Schon vor der Veröffentlichung und auch danach habe ich mir durchaus die Frage gestellt, wie so ein Buch aufgenommen wird. Ein Schulfreund, den ich im Vorfeld einen Teil der Geschichten lesen ließ, antwortete, sie seien gut und sollten veröffentlicht werden. Aber gewisse Bedenken sind natürlich geblieben. Andererseits betone ich in der Vorbemerkung, dass es sich keineswegs um wahre Geschichten handelt, sondern um Fiktionen aus der Wirklichkeit. Am liebsten wären mir Leser, die gar nicht danach fragen, von welchen realen Personen die Texte inspiriert wurden, und bei manchen ist das auch gar nicht zu erkennen. Die Geschichten sollen für sich stehen und dadurch wirken, dass sie gut geschrieben und interessant sind. Sie handeln von gewöhnlichen Menschen in oft ungewöhnlichen Situationen. Als Motto habe ich den Wahlspruch des Psychiaters Dr. Lothar Franz aus Rehau gewählt: Jeder Mensch ist eine Sensation.
Die Angst, andere vor den Kopf zu stoßen, führt zu gefälligem Schreiben. Wie schafft man es, seine Bedenken über Bord zu werfen und kritisch zu bleiben, auch wenn es anderen vielleicht wehtut?
Ich habe in einer Zeit in dem Beruf angefangen, als kritischer Journalismus gefragt war. Man konnte und sollte nicht gefällig, sondern klar, deutlich und sogar schonungslos schreiben. Auch wenn sich da manches geändert hat, bleibt es meine Überzeugung, dass man seine Meinung sagen sollte. In dem Buch schreibe ich über Begebenheiten, die mich bewegt und zum Teil auch geärgert haben. Und weil ich „Künstlerpech“ nicht als Journalist verfasste, musste ich mich auch nicht an Fakten halten, sondern genoss künstlerische Freiheit, mischte sozusagen Dichtung und Wahrheit.
Zur Person:
Ralf Sziegoleit wurde 1942 in Gumbinnen in Ostpreußen geboren. 1962 begann er eine journalistische Laufbahn und arbeitete lange Zeit als verantwortlicher Redakteur im Ressort Kultur der Frankenpost. Seit 2007 ist er im Ruhestand, schreibt aber weiter freiberuflich über Kunst und Kultur in Hof. Neben vielen tausend Zeitungsartikeln verfasste er auch Texte für Kataloge. Außerdem veröffentlichte er 2020 das Buch „Was macht die Kunst?“ über die Kunstszene in Stadt und Landkreis Hof von 1945 bis 2019.

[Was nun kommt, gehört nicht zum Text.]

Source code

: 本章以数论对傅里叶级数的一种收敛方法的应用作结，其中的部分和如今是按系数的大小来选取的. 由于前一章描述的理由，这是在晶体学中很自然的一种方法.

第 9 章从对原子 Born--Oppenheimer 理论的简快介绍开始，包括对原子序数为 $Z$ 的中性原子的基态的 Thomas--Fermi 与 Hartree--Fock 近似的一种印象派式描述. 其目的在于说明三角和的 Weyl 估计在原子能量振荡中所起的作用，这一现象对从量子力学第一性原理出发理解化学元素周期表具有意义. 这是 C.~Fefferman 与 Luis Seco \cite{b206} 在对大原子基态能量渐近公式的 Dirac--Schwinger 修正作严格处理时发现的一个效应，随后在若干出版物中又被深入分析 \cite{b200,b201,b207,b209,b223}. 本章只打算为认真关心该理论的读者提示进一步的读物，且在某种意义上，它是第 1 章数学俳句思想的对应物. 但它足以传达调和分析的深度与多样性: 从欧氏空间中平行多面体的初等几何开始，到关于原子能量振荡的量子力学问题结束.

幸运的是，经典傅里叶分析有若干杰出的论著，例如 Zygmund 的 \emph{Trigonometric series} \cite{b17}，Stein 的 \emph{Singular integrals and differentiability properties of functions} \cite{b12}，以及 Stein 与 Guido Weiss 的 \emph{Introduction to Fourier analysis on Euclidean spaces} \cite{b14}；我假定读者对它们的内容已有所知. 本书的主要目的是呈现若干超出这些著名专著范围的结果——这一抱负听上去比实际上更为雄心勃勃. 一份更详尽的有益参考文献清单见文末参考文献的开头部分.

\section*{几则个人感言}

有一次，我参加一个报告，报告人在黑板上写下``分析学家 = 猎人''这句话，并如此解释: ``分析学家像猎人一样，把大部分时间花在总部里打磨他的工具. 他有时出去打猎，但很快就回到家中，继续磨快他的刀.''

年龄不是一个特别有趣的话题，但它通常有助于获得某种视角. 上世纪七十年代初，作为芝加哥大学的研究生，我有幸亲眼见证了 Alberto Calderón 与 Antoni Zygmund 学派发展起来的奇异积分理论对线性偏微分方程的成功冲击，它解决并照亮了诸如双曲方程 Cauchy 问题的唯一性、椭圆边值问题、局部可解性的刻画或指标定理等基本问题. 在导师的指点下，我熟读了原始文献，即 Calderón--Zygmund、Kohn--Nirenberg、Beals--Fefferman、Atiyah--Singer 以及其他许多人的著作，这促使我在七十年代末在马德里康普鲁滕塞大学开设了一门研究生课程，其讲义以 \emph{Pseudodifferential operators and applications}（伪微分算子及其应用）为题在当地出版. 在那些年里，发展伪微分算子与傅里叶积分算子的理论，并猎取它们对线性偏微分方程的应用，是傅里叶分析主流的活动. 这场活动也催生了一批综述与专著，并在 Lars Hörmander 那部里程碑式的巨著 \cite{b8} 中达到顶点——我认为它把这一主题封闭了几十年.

Durch Ihre Texte geistern auffallend viele labile Gestalten. Die Figuren machen immer wieder die gleichen verhängnisvollen Fehler, ruinieren sich ihre Beziehungen, leiden körperlich und seelisch, fallen nicht selten diversen Süchten zum Opfer. Gewähren Sie damit einen Blick in die Abgründe der Künstlerszene?

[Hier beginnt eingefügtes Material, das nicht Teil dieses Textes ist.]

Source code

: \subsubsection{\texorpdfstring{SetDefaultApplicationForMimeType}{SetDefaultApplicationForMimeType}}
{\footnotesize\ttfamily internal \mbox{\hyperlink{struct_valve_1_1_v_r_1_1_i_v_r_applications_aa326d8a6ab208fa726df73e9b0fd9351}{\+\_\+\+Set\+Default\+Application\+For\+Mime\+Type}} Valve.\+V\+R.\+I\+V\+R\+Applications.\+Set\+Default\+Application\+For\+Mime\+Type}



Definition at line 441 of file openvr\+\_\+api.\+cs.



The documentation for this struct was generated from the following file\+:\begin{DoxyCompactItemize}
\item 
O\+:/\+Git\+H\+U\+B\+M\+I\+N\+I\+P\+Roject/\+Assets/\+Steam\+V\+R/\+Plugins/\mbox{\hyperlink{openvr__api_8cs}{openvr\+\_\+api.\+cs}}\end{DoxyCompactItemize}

Eine solche Szene ist zu vielfältig, um sie pauschal zu betrachten. Und man kennt einen Menschen auch nie in all seinen Facetten, sondern hat immer nur den Ausschnitt vor sich, den der eigene Blick erfasst. Das verbindende Element in dem Buch bin letztlich ich selbst, sozusagen die Hauptfigur, denn ich schildere alles aus meinem subjektiven Erleben heraus. Die Texte sind also immer auch Selbstbildnisse des Autors, die sich mit den Bildnissen anderer vermischen. Vielleicht liegt darin der Grund, wenn man Übereinstimmungen zu finden meint.

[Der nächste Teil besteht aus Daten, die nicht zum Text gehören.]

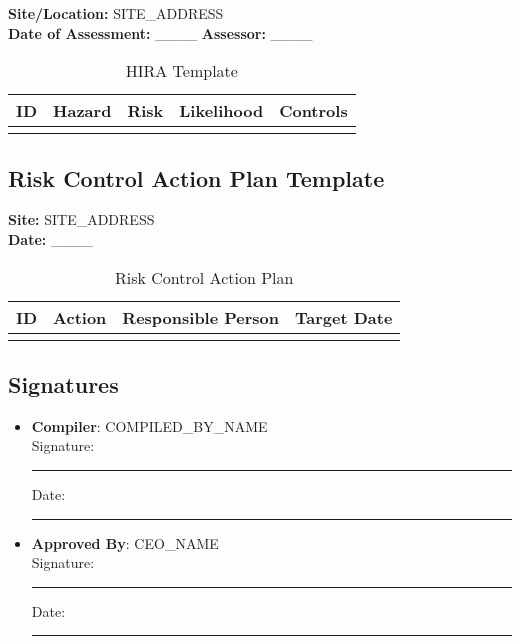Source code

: \documentclass[11pt]{article}
\newcommand{\siteAddress}{{{SITE_ADDRESS}}}
\newcommand{\compilerName}{{{COMPILED_BY_NAME}}}
\begin{document}
\textbf{Site/Location:} \siteAddress \\
\textbf{Date of Assessment:} \_\_\_\_ \textbf{Assessor:} \_\_\_\_

\begin{table}[h]
    \centering
    \begin{tabular}{p{2cm}p{3cm}p{3cm}p{3cm}p{3cm}}
        \toprule
        \textbf{ID} & \textbf{Hazard} & \textbf{Risk} & \textbf{Likelihood} & \textbf{Controls} \\
        \midrule
        & & & & \\
        \bottomrule
    \end{tabular}
    \caption{HIRA Template}
\end{table}

\subsection*{Risk Control Action Plan Template}

\textbf{Site:} \siteAddress \\
\textbf{Date:} \_\_\_\_

\begin{table}[h]
    \centering
    \begin{tabular}{p{2cm}p{5cm}p{3cm}p{3cm}}
        \toprule
        \textbf{ID} & \textbf{Action} & \textbf{Responsible Person} & \textbf{Target Date} \\
        \midrule
        & & & \\
        \bottomrule
    \end{tabular}
    \caption{Risk Control Action Plan}
\end{table}

\subsection*{Signatures}
\begin{itemize}
  \item \textbf{Compiler}: \compilerName \\
    Signature: \rule{5cm}{0.4pt} \quad Date: \rule{3cm}{0.4pt}
  \item \textbf{Approved By}: {{CEO_NAME}} \\
    Signature: \rule{5cm}{0.4pt} \quad Date: \rule{3cm}{0.4pt}
\end{itemize}
\end{document}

Wie würden Sie Ihre Veröffentlichung selbst einordnen – vielleicht als lokales Enthüllungsbuch mit autobiografischen Zügen?
Tatsächlich würde ich es als zweiten Teil meiner Memoiren bezeichnen, wenn auch mit anderen Mitteln. In meinem ersten Buch schrieb ich über die Hofer Kunstszene, wie ich sie in Jahrzehnten erlebt habe, und auch da stand ich als Betrachter im Zentrum. Ich führe zwar ein Leben, das so unspektakulär ist, dass es keine Memoiren braucht, aber über Kunst und Begegnungen mit Künstlern kann man nur ganz subjektiv schreiben. Sollte noch ein drittes Buch entstehen, was sehr wahrscheinlich ist, wird es sicher wieder ganz anders werden. Aber ich stelle es mir als meiner Memoiren dritten Teil vor.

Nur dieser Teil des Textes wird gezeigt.